No. This will all be you and while I really admire the salted earth aspect of the message you’re sending you will never be forgiven for having subverted the kindly ol’ grandma trope and replaced it with the sexy senior citizen one. Yes, sure, older people are entitled to sex lives too. No problem with that. But with your grandaughters fiance? This is a sticky wicket (ask her what a “sticky wicket” is as generationally speaking you might be a little fuzzy on this) and if you think you’re going to explain this away to the family you’re going to be sorely mistaken.
I’m not one for advising people to LIE about what they’re doing but the reality of it is IF you lie here and are then discovered this might actually buy you a little credit. So do it. And until that inevitable moment of discovery? I guess you might as well enjoy yourself. Saying nothing, while doing so. Good luck. You’re really going to need it.
Pumping … Iron
EUGENE, SIR: I’m in a bit of a conundrum. There’s this chick at my gym that I’m positive I could nail if I wanted to. But she goes to my gym and if things go haywire, well, you know. I’m looking for a how-to on not screwing it up. I’ve had relationships that I thought were casual sex then it was like “Oh, you’re taking a vacation without me?!?” I mean if this was a club? I got that. But like a place I go daily? —Duncan
Dear Mr. Donuts: I guess in way this is a sex problem. As in, there is sex involved. On a certain level. But essentially you’re asking how to keep the casual, well, casual, and it’s a good question premised as it is on the notion that you can’t possibly love everyone and so how do you manage the placeholders in the meantime.
Very simply: by The Rule of Three. Never do anything more than three times, since it will healthily and rightly be assumed that things you do more than three times you actually do because you really like them. I mean outside of work, there’s no other single place people go more than three times unless they’re masochists. Well, maybe work and church. OK, work, church, tax appointments, parent-teacher meetings. OK, OK, work, church…well you get the idea.

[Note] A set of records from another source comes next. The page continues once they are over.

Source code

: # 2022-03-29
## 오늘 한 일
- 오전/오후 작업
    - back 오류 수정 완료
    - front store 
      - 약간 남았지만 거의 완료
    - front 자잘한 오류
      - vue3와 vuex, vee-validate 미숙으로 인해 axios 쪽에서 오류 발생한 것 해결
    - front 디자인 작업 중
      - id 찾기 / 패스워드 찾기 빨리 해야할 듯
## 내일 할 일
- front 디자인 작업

The point is this: no long lingering lust-a-thons if you intend to scoot. No emails signed with any terms of endearment. Nothing bespeaking of a deeper emotional involvement. A friend of mine once said it best when he said “no woman will talk to you, IF she doesn’t like you….Even if your car is on fire.” And this is as true now as it’s ever been. You keep up the rebop? It will be assumed you’re doing so because things are “getting serious.” So after the third “date”? Exit stage left. Rinse. Repeat.